====== Data supplied

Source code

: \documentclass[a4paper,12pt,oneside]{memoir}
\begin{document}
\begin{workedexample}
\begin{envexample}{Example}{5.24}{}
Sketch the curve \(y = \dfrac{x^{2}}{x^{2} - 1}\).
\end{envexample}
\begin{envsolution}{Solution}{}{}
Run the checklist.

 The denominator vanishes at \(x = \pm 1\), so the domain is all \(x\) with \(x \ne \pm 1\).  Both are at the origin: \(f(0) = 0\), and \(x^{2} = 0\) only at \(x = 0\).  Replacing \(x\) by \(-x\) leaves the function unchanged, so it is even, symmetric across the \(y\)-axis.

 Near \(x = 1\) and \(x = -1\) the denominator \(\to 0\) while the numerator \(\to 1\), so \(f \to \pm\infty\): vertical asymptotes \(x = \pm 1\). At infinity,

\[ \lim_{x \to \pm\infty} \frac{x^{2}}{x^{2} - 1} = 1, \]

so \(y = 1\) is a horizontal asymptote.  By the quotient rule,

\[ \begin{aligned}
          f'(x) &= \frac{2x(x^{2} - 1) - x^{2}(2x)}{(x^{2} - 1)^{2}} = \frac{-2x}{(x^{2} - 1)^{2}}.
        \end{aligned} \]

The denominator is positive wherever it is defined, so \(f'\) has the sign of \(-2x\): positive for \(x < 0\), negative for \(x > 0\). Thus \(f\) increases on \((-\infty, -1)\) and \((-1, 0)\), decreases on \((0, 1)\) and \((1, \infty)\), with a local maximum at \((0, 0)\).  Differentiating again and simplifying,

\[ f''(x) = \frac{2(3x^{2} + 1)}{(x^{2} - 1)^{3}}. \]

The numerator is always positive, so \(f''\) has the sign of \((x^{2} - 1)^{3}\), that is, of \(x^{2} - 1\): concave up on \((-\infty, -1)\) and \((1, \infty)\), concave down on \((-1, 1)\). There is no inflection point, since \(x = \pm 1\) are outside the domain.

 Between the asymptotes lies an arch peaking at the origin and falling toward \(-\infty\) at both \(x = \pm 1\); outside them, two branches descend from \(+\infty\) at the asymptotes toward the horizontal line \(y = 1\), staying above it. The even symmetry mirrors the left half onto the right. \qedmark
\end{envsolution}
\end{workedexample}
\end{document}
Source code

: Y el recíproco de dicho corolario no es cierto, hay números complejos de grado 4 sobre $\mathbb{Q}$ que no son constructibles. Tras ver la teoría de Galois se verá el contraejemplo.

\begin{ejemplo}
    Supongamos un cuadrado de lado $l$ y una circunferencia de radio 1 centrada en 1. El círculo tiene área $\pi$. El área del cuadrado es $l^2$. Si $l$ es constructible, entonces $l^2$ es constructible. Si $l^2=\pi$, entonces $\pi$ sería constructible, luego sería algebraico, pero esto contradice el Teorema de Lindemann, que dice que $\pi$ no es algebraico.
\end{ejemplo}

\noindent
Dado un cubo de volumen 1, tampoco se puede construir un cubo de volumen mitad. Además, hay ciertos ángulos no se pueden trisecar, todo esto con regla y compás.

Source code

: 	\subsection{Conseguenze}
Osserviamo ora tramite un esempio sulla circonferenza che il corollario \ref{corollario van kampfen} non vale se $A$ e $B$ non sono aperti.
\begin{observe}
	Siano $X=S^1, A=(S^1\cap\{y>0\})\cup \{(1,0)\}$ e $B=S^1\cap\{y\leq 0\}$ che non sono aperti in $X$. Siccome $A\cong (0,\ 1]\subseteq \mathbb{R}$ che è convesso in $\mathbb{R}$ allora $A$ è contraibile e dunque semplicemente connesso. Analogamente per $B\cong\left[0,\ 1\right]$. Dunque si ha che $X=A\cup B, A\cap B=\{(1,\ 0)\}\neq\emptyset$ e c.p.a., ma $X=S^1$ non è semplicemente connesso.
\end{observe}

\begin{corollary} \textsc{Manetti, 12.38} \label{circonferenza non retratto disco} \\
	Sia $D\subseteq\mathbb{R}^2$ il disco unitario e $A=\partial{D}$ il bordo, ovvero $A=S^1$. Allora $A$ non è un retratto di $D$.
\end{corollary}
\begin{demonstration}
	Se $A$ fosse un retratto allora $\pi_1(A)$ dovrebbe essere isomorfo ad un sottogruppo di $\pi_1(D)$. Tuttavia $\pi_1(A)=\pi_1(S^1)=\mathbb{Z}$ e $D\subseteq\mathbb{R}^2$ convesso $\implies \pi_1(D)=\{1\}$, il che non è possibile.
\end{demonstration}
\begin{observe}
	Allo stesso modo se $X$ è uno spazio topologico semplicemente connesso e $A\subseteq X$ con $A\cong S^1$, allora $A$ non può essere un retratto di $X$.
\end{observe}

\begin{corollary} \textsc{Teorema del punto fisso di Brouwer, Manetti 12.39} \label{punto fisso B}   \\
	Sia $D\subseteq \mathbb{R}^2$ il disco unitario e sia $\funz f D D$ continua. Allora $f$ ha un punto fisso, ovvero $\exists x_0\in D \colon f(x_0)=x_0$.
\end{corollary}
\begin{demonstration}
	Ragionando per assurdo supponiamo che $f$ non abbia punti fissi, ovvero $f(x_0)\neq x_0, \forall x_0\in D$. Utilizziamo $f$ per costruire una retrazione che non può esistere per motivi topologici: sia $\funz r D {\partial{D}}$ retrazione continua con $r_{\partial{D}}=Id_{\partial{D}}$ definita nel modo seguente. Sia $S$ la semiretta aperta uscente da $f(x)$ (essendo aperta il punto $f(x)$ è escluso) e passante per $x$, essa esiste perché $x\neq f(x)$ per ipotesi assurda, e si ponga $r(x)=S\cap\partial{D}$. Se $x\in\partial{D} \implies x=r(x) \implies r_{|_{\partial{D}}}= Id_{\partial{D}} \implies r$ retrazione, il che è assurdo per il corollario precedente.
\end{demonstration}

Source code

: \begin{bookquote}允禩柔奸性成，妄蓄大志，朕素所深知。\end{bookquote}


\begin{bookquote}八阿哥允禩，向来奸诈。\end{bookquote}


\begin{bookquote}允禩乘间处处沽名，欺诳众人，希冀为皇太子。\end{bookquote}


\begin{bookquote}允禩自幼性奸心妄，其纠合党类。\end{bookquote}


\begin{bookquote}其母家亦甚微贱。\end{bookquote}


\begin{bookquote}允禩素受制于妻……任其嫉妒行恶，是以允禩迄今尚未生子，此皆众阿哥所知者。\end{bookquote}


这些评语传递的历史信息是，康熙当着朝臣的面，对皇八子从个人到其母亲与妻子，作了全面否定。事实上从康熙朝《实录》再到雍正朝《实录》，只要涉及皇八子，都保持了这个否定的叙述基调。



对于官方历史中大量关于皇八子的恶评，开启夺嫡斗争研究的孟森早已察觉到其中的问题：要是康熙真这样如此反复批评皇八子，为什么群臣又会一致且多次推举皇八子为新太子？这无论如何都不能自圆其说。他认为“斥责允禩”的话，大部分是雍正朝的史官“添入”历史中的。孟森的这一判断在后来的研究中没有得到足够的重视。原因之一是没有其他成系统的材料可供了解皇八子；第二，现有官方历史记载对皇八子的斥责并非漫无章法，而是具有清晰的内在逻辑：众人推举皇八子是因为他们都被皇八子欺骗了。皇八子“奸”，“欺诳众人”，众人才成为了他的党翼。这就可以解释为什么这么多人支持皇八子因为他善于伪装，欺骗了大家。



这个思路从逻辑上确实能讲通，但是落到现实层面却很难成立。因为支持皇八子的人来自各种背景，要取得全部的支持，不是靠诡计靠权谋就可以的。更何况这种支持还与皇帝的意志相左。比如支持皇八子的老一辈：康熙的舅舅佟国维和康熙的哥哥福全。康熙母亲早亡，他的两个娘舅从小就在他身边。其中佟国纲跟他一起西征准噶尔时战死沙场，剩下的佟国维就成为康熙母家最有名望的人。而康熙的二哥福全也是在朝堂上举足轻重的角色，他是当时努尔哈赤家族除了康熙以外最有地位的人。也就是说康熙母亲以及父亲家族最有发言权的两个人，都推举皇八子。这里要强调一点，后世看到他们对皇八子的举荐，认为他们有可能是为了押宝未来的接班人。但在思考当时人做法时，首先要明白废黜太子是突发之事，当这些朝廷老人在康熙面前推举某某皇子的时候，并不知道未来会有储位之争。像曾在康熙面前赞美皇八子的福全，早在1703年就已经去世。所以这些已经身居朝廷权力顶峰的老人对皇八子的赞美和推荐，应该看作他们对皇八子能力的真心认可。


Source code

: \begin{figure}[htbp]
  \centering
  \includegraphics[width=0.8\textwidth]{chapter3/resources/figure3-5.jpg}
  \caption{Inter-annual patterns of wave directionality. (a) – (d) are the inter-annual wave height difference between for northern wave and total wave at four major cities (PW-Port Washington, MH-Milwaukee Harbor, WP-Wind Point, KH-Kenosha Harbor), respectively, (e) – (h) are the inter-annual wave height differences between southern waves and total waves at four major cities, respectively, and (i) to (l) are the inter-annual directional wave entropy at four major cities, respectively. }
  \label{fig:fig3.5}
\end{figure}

============

* [Instructions to follow]: Copy all lines above containing the string "Teorema".

* [Solution]:
    Supongamos un cuadrado de lado $l$ y una circunferencia de radio 1 centrada en 1. El círculo tiene área $\pi$. El área del cuadrado es $l^2$. Si $l$ es constructible, entonces $l^2$ es constructible. Si $l^2=\pi$, entonces $\pi$ sería constructible, luego sería algebraico, pero esto contradice el Teorema de Lindemann, que dice que $\pi$ no es algebraico.
\begin{corollary} \textsc{Teorema del punto fisso di Brouwer, Manetti 12.39} \label{punto fisso B}   \\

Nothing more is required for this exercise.